### [What is required]
Nothing below is to be printed except the lines between the line holding "Reserved Transaction Types" and the line holding "This was an", inclusive, each exactly as it appears.

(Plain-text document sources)
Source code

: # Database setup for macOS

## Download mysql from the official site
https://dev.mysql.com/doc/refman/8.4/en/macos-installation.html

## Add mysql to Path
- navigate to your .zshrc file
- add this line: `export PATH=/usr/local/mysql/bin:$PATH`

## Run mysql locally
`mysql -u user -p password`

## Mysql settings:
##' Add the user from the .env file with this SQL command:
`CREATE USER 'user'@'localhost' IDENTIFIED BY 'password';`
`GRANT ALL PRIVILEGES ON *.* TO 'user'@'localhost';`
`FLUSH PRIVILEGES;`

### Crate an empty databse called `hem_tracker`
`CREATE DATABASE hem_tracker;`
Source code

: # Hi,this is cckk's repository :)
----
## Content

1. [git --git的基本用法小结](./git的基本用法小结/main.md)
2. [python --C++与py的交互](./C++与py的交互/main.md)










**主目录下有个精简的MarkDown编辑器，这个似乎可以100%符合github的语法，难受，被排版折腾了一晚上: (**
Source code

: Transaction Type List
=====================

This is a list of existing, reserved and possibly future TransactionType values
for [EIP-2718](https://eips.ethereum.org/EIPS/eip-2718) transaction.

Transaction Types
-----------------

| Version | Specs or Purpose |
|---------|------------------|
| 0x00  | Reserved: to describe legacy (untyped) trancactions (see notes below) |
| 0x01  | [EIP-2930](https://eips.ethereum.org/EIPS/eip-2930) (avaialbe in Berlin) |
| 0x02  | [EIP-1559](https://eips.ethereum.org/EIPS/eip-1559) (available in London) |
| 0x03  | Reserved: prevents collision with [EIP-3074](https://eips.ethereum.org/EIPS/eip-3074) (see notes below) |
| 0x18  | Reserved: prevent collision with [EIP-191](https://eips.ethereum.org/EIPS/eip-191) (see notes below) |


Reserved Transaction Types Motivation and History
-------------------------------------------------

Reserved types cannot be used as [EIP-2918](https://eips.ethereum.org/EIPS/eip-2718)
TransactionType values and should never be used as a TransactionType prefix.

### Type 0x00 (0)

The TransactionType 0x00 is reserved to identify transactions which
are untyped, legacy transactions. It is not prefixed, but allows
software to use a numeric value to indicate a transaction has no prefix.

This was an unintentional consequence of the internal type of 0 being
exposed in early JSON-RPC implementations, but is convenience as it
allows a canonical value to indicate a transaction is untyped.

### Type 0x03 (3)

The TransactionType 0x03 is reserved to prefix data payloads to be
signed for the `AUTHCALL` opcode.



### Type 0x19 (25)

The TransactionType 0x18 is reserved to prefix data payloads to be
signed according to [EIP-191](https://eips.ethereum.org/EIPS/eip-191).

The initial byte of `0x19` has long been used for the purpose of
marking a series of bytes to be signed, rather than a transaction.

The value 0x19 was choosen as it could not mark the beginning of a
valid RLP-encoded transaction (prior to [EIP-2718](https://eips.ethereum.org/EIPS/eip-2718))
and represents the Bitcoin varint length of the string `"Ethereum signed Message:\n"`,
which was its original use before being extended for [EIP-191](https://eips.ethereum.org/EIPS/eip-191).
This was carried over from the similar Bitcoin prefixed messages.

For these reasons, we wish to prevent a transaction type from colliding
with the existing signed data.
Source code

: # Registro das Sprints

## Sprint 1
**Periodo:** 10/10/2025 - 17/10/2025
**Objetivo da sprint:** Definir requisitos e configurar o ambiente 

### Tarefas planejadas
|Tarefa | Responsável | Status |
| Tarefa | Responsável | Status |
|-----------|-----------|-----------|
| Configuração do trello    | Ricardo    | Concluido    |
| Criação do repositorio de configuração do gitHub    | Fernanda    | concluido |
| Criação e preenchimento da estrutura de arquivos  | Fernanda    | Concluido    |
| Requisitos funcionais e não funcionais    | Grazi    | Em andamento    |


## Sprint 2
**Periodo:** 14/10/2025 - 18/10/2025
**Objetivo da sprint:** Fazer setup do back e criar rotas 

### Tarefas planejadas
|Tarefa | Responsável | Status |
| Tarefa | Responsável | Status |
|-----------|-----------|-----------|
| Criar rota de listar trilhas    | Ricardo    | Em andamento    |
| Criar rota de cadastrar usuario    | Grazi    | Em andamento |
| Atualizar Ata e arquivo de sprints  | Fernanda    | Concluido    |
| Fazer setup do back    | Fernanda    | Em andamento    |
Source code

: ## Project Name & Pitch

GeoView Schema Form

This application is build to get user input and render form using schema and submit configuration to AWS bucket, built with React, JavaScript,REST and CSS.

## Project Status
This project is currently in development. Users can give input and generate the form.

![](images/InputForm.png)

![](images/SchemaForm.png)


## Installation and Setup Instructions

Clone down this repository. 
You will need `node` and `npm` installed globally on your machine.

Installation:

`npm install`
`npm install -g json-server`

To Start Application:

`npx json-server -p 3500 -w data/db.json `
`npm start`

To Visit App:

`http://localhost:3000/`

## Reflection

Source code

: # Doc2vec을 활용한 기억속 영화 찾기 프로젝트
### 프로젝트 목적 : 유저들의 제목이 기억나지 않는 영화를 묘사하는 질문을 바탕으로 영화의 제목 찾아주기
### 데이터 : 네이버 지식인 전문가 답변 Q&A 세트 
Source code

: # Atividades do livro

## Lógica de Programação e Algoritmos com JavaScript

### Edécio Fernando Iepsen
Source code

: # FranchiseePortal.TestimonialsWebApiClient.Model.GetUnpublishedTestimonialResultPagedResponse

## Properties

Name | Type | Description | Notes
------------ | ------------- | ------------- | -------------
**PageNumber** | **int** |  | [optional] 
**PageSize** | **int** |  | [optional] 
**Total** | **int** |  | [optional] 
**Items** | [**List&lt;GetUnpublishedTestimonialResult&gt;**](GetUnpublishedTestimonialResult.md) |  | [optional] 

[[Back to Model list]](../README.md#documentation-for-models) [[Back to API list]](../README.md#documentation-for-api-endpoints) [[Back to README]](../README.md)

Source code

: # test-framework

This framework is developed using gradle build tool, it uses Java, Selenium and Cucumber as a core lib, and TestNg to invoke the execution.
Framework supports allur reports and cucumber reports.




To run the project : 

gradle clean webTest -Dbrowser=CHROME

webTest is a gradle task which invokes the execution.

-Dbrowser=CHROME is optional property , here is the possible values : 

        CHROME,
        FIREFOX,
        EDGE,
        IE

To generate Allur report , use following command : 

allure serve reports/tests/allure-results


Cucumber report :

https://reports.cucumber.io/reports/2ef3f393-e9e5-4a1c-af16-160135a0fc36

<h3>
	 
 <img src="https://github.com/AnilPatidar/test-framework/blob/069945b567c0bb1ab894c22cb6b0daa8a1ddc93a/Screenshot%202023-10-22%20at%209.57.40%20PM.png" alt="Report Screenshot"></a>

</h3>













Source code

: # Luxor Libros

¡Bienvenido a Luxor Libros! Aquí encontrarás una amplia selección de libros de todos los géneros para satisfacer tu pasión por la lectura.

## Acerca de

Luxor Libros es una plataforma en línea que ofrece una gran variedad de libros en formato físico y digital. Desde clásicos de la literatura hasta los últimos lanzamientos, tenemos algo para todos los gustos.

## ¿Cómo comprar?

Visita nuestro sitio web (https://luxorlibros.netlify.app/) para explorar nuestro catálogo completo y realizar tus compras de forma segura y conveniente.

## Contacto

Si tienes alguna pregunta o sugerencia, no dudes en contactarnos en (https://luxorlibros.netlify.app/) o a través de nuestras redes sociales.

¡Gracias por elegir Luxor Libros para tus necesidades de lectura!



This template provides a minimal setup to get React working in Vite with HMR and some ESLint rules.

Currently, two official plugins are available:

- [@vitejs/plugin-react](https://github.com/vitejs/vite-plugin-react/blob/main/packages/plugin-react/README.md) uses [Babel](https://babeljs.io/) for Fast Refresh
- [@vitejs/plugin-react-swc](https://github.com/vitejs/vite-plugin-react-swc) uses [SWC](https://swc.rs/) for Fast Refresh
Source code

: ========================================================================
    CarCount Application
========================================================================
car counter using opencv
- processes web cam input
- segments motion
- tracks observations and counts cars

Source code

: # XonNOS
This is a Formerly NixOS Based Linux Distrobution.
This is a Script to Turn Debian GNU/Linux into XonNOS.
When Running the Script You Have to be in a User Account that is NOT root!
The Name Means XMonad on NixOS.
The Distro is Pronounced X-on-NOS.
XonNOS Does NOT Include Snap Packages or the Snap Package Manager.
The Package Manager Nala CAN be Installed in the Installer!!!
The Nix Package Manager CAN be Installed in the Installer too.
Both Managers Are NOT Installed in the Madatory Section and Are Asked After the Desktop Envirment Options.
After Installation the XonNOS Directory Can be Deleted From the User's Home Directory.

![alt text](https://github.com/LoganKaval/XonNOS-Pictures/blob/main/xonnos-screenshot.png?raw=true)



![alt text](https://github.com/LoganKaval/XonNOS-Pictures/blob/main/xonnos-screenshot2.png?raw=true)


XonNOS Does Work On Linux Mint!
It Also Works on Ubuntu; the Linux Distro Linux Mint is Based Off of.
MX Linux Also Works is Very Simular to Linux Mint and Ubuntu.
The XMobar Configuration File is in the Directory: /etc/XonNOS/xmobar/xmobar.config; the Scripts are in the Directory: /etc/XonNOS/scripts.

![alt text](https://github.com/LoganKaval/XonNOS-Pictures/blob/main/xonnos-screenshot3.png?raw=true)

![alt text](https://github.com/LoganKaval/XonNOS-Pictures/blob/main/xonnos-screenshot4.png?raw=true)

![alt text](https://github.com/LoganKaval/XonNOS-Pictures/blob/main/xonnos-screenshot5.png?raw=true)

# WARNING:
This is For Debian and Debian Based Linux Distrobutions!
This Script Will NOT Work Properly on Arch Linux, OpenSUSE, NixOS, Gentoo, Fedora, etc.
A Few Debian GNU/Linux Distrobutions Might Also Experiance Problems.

### [Response below]
Reserved Transaction Types Motivation and History
-------------------------------------------------

Reserved types cannot be used as [EIP-2918](https://eips.ethereum.org/EIPS/eip-2718)
TransactionType values and should never be used as a TransactionType prefix.

### Type 0x00 (0)

The TransactionType 0x00 is reserved to identify transactions which
are untyped, legacy transactions. It is not prefixed, but allows
software to use a numeric value to indicate a transaction has no prefix.

This was an unintentional consequence of the internal type of 0 being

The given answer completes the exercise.